The maximum interval in seconds for scrubbing Ceph OSD, irrespective of cluster load. Default is 7*60*60*24 (once a week).

osd scrub chunk min

The minimum number of object store chunks to scrub during a single operation. Ceph blocks writes to a single chunk during a scrub. Default is 5.

osd scrub chunk max

The maximum number of object store chunks to scrub during a single operation. Default is 25.

osd scrub sleep

Time to sleep before scrubbing the next group of chunks. Increasing this value slows down the whole scrub operation, while client operations are less impacted. Default is 0.

osd deep scrub interval

The interval for 'deep' scrubbing (fully reading all data). The osd scrub load threshold option does not affect this setting. Default is 60*60*24*7 (once a week).
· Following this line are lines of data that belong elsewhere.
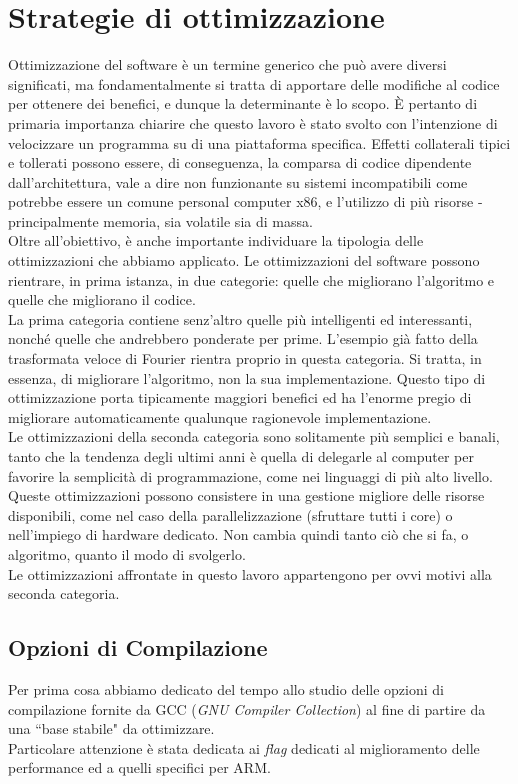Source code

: \section{Strategie di ottimizzazione}
Ottimizzazione del software è un termine generico che può avere diversi 
significati, ma fondamentalmente si tratta di apportare delle modifiche al 
codice per ottenere dei benefici, e dunque la determinante è lo scopo. \`E 
pertanto di 
primaria importanza chiarire che 
questo lavoro è stato svolto con l'intenzione di velocizzare un programma su 
di una piattaforma specifica. Effetti collaterali tipici e tollerati possono 
essere, di conseguenza, la comparsa di codice dipendente dall'architettura, 
vale a dire non funzionante su sistemi incompatibili come potrebbe essere un 
comune 
personal computer x86, e l'utilizzo di più risorse - principalmente memoria, 
sia volatile sia di massa. \\
Oltre all'obiettivo, è anche importante individuare la tipologia delle 
ottimizzazioni 
che abbiamo applicato. Le ottimizzazioni del software possono 
rientrare, in prima istanza, in due 
categorie: quelle che migliorano l'algoritmo e quelle che migliorano il codice. 
\\La prima categoria contiene senz'altro quelle più intelligenti ed 
interessanti, nonché quelle che andrebbero ponderate per prime. L'esempio già 
fatto della trasformata veloce di Fourier rientra proprio in questa categoria. 
Si tratta, in essenza, di migliorare l'algoritmo, non la sua implementazione.
Questo tipo di ottimizzazione porta tipicamente maggiori benefici ed ha 
l'enorme pregio di migliorare automaticamente qualunque ragionevole 
implementazione.\\
Le ottimizzazioni della seconda categoria sono solitamente più semplici e 
banali, tanto che la tendenza degli ultimi anni è quella di delegarle al 
computer per favorire la semplicità di programmazione, come nei linguaggi di 
più alto livello. Queste ottimizzazioni possono consistere in una gestione 
migliore delle risorse disponibili, come nel caso della parallelizzazione 
(sfruttare tutti i core) o nell'impiego di hardware dedicato.
Non cambia quindi tanto ciò che si fa, o algoritmo, quanto il modo di 
svolgerlo.\\
Le ottimizzazioni affrontate in questo lavoro appartengono per ovvi motivi alla 
seconda categoria.
\subsection{Opzioni di Compilazione}
Per prima cosa abbiamo dedicato del tempo allo studio delle opzioni di 
compilazione fornite da GCC (\emph{GNU Compiler Collection}) al fine di partire 
da una ``base stabile" da ottimizzare.\\
Particolare attenzione è stata dedicata ai \emph{flag} dedicati al 
miglioramento delle performance ed a quelli specifici per ARM.\\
osd scrub interval randomize ratio

Add a random delay to the osd scrub min interval value when scheduling the next scrub job for a placement group. The delay is a random value smaller than the result of osd scrub min interval * osd scrub interval randomized ratio. Therefore, the default setting practically randomly spreads the scrubs out in the allowed time window of [1, 1.5] * osd scrub min interval. Default is 0.5.

osd deep scrub stride

Read size when doing a deep scrub. Default is 524288 (512 kB).